The Christian Story – I. Creation

Christianity is the only religion in the world that is about a person. Religions the world over have moral codes, doctrines about man, perspectives on what good and evil are, and speculation as to what the afterlife will be like. But Christianity is different, unique among them all. Christianity is a teaching about something that has happened in history, and this history revolves around the life of a person.

The teaching about the life of this person is called gospel, or “good news”. The story of Jesus of Nazareth is good news, but it doesn’t merely begin with the life of a man in first century Palestine. To really understand this news, and why we should call it “good”, we have to start our story a lot earlier.

CREATION

For some people, the doctrine of creation might be a confusing place to start in something that’s supposed to be about the gospel. A survey of most of the Christian literature explaining what the gospel is usually has almost no chronological dimension to it—it simply begins with certain truths, which are told without much of a sense of history to them. When most people think about the Bible explaining creation, they think of Genesis 1:1. But one of the more clear statements about the fact of creation is found in the Gospel according to John. John explains in chapter one, verse three something incredibly foundational for our understanding of the gospel:

All things were made through him, and without him was not any thing made that was made.

We learn from this that nothing that has been brought into existence has existed for any other reason than God wanted it to. From this we can understand that God, as the creator, has complete ownership of everything he’s made. This is also testified to in Romans 9:21, using the analogy of God as a potter and his creation as clay: “Has the potter no right over the clay, to make out of the same lump one vessel for honorable use and another for dishonorable use?” The answer is an understood yes. When something is made, it’s completely at the disposal of its maker.

But we don’t only learn about God’s ownership and rights from the doctrine of creation. We also learn that God has a purpose for everything that he’s made. The analogy of the potter and clay is helpful here: potters create for a purpose. It can be for a functional purpose, like something to keep water in, or it can be artistic, intended to be something beautiful, and a display of craftsmanship.

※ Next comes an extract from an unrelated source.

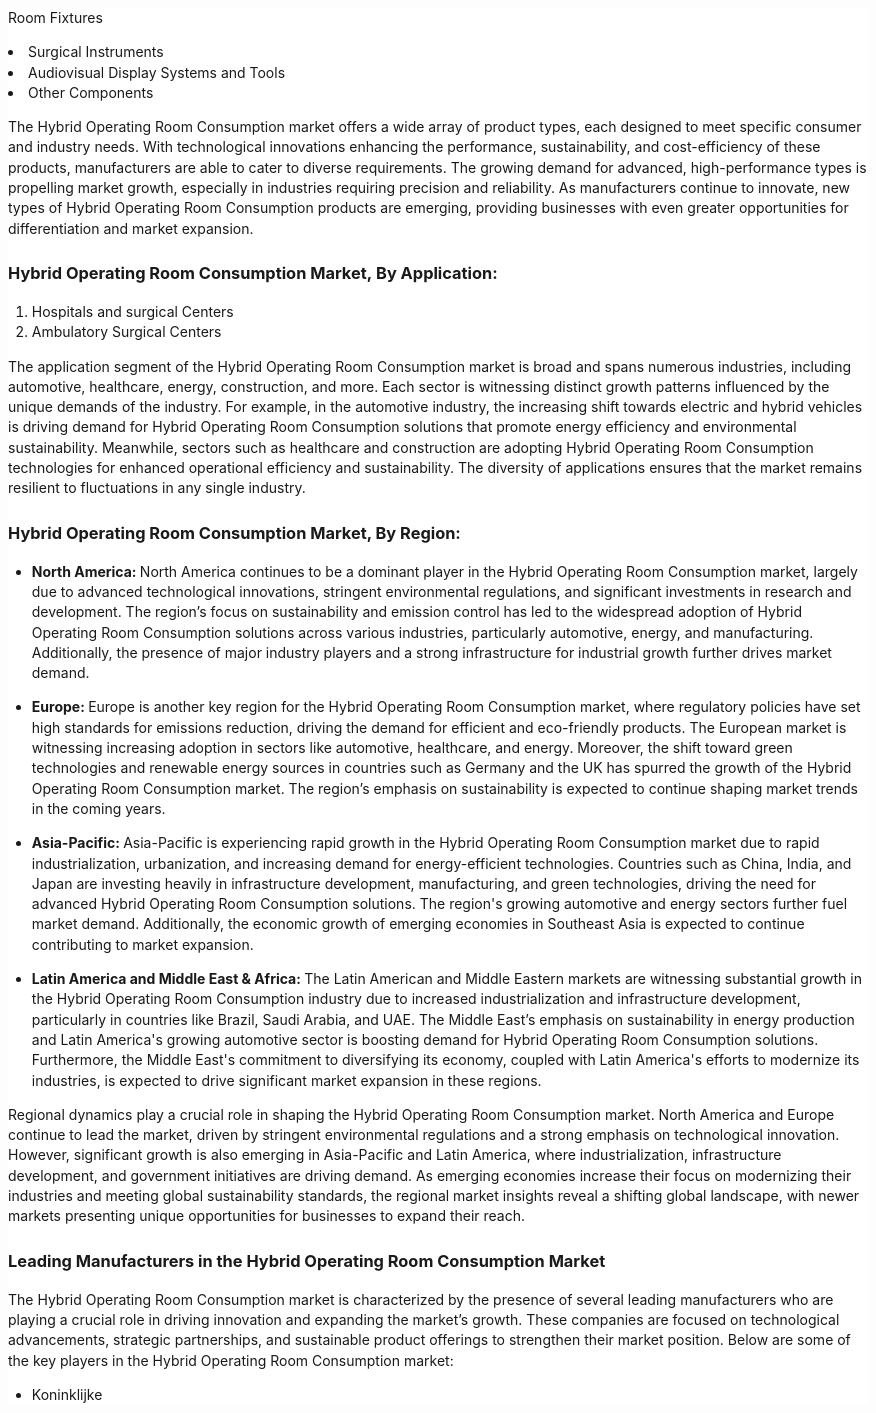 Room Fixtures<li> Surgical Instruments<li> Audiovisual Display Systems and Tools<li> Other Components</li></ol><p>The Hybrid Operating Room Consumption market offers a wide array of product types, each designed to meet specific consumer and industry needs. With technological innovations enhancing the performance, sustainability, and cost-efficiency of these products, manufacturers are able to cater to diverse requirements. The growing demand for advanced, high-performance types is propelling market growth, especially in industries requiring precision and reliability. As manufacturers continue to innovate, new types of Hybrid Operating Room Consumption products are emerging, providing businesses with even greater opportunities for differentiation and market expansion.</p><h3>Hybrid Operating Room Consumption Market,&nbsp;By Application:</h3><ol><li>Hospitals and surgical Centers<li> Ambulatory Surgical Centers</li></ol><p>The application segment of the Hybrid Operating Room Consumption market is broad and spans numerous industries, including automotive, healthcare, energy, construction, and more. Each sector is witnessing distinct growth patterns influenced by the unique demands of the industry. For example, in the automotive industry, the increasing shift towards electric and hybrid vehicles is driving demand for Hybrid Operating Room Consumption solutions that promote energy efficiency and environmental sustainability. Meanwhile, sectors such as healthcare and construction are adopting Hybrid Operating Room Consumption technologies for enhanced operational efficiency and sustainability. The diversity of applications ensures that the market remains resilient to fluctuations in any single industry.</p><h3>Hybrid Operating Room Consumption Market, By Region:</h3><ul><li><p><strong>North America:&nbsp;</strong>North America continues to be a dominant player in the Hybrid Operating Room Consumption market, largely due to advanced technological innovations, stringent environmental regulations, and significant investments in research and development. The region&rsquo;s focus on sustainability and emission control has led to the widespread adoption of Hybrid Operating Room Consumption solutions across various industries, particularly automotive, energy, and manufacturing. Additionally, the presence of major industry players and a strong infrastructure for industrial growth further drives market demand.</p></li><li><p><strong><strong>Europe:&nbsp;</strong></strong>Europe is another key region for the Hybrid Operating Room Consumption market, where regulatory policies have set high standards for emissions reduction, driving the demand for efficient and eco-friendly products. The European market is witnessing increasing adoption in sectors like automotive, healthcare, and energy. Moreover, the shift toward green technologies and renewable energy sources in countries such as Germany and the UK has spurred the growth of the Hybrid Operating Room Consumption market. The region&rsquo;s emphasis on sustainability is expected to continue shaping market trends in the coming years.</p></li><li><p><strong><strong>Asia-Pacific:&nbsp;</strong></strong>Asia-Pacific is experiencing rapid growth in the Hybrid Operating Room Consumption market due to rapid industrialization, urbanization, and increasing demand for energy-efficient technologies. Countries such as China, India, and Japan are investing heavily in infrastructure development, manufacturing, and green technologies, driving the need for advanced Hybrid Operating Room Consumption solutions. The region's growing automotive and energy sectors further fuel market demand. Additionally, the economic growth of emerging economies in Southeast Asia is expected to continue contributing to market expansion.</p></li><li><p><strong><strong>Latin America and Middle East &amp; Africa:&nbsp;</strong></strong>The Latin American and Middle Eastern markets are witnessing substantial growth in the Hybrid Operating Room Consumption industry due to increased industrialization and infrastructure development, particularly in countries like Brazil, Saudi Arabia, and UAE. The Middle East&rsquo;s emphasis on sustainability in energy production and Latin America's growing automotive sector is boosting demand for Hybrid Operating Room Consumption solutions. Furthermore, the Middle East's commitment to diversifying its economy, coupled with Latin America's efforts to modernize its industries, is expected to drive significant market expansion in these regions.</p></li></ul><p>Regional dynamics play a crucial role in shaping the Hybrid Operating Room Consumption market. North America and Europe continue to lead the market, driven by stringent environmental regulations and a strong emphasis on technological innovation. However, significant growth is also emerging in Asia-Pacific and Latin America, where industrialization, infrastructure development, and government initiatives are driving demand. As emerging economies increase their focus on modernizing their industries and meeting global sustainability standards, the regional market insights reveal a shifting global landscape, with newer markets presenting unique opportunities for businesses to expand their reach.</p><h3><strong>Leading Manufacturers in the Hybrid Operating Room Consumption Market</strong></h3><p>The Hybrid Operating Room Consumption market is characterized by the presence of several leading manufacturers who are playing a crucial role in driving innovation and expanding the market&rsquo;s growth. These companies are focused on technological advancements, strategic partnerships, and sustainable product offerings to strengthen their market position. Below are some of the key players in the Hybrid Operating Room Consumption market:</p></div><div class="article-main__content" data-test-id="publishing-text-block"><ul><li><span class="">Koninklijke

All that being said, we can understand that man is both 1) not his own, but God’s, and 2) God created man with a purpose. The Bible says God created man so that man would seek him (Acts 17:27), and their responsibility is to serve him in everything they do, whether they eat, or drink, or laugh, or speak, or anything (1 Corinthians 10:31). Man is created to know God, to seek him, and to serve him. The apostle Paul puts it like this: “From him and through him and to him are all things,” (Romans 11:36). God is the source of all things, and through (because of) him they continue to exist, and they exist to him, toward him, for his sake. For the moment, we bring this truth to bear on what this has to do with man. Man does not exist for his own sake. He exists for God.

Therefore, man is not self-determining or self-governing. He can’t decide for himself what is good, what is evil, what he should worship, anything. He can’t be his own standard. God is his standard.